Never Too Late to Set the Record Straight: Reconsidering the Genius of Lord Byron

Originally Published: February 10, 2016

At LARB, a review of Julia Markus's Lady Byron and Her Daughters (Norton 2015), a new biography of Anne Isabella Byron, wife of Romantic poet Lord Byron. Anne Boyd Rioux questions "what it means to write the life of a woman who has been overshadowed, perhaps even to the point of total eclipse, by her male relative." "[I]t wasn’t the scantiness of the archive that stood in the way of telling Lady Byron’s story," she writes. "Instead, it was almost 200 years of mythologizing and misunderstanding, not to mention the powerful forces of an academic industry invested in the stature of Lord Byron as a poetic genius."

...When, in 1869, Harriet Beecher Stowe came to the defense of Lady Byron, telling Annabella’s side of the story of her disastrous marriage to the poet Lord Byron in the pages of the Atlantic Monthly, Stowe was pilloried in the press, her reputation as America’s foremost novelist tarnished. Byron’s posthumous reputation was so powerful that it stymied all efforts to bring his former wife’s story to the fore. Now, 146 years later, Markus reprises Stowe’s role and vindicates the memory of the woman who dared to separate from her sadistic husband and remain silent about her motives for the rest of her life, despite the legions of Byron’s adorers who had insisted she was nothing but a cold, prudish, spiteful woman.

We live in another age than the one Stowe wrote in, of course. While Stowe felt she had to make Lady Byron an angel and Lord Byron a fiend in order to gain her audience’s sympathy, Markus provides more complex portraits. She points to the ways Lady Byron refused to look into her own darkness, even while she was understanding of it in others. And she peers into Byron’s own dark past, which included being the victim of childhood sexual abuse and covering up the shame of his homosexual affairs, to understand his later violent moods and disdain for women.
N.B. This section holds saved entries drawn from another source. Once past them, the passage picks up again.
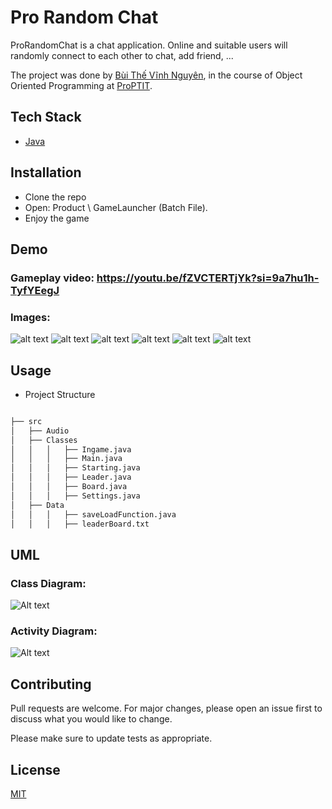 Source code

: # Pro Random Chat

ProRandomChat is a chat application. Online and suitable users will randomly connect to each other to chat, add friend, ...

The project was done by [Bùi Thế Vĩnh Nguyên](https://github.com/NguyenBui256), in the course of Object Oriented Programming at [ProPTIT](https://proptit.com/).


## Tech Stack

- [Java](https://www.java.com/en/) 


## Installation

- Clone the repo
- Open: Product \ GameLauncher (Batch File). 
- Enjoy the game

## Demo

### **Gameplay video:** https://youtu.be/fZVCTERTjYk?si=9a7hu1h-TyfYEegJ
### **Images**:

![alt text](sc1-1.png) 
![alt text](sc6-1.png)
![alt text](sc2-1.png) 
![alt text](sc3-1.png) 
![alt text](sc4-1.png) 
![alt text](sc5-1.png) 



## Usage

- Project Structure

```bash

├── src
│   ├── Audio
│   ├── Classes
│   │   │   ├── Ingame.java
│   │   │   ├── Main.java
│   │   │   ├── Starting.java
│   │   │   ├── Leader.java
│   │   │   ├── Board.java
│   │   │   ├── Settings.java
│   ├── Data
│   │   │   ├── saveLoadFunction.java
│   │   │   ├── leaderBoard.txt


```

## UML
### Class Diagram:
![Alt text](ClassDiagram.png)

### Activity Diagram:
![Alt text](ActivityDiagram-1.png)

## Contributing

Pull requests are welcome. For major changes, please open an issue first
to discuss what you would like to change.

Please make sure to update tests as appropriate.

## License

[MIT](https://choosealicense.com/licenses/mit/)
With understanding, however, does not necessarily come forgiveness. Byron emerges from the pages of Markus’s book as thoroughly bad, a man capable of great cruelty and deceit. Markus doesn’t address that larger question here of what we are to think of the art of famous men who reportedly abused women . . . . But she does ask us to reconsider our worship of male genius to the exclusion of all else and to listen to the voices of women that have been silenced by it.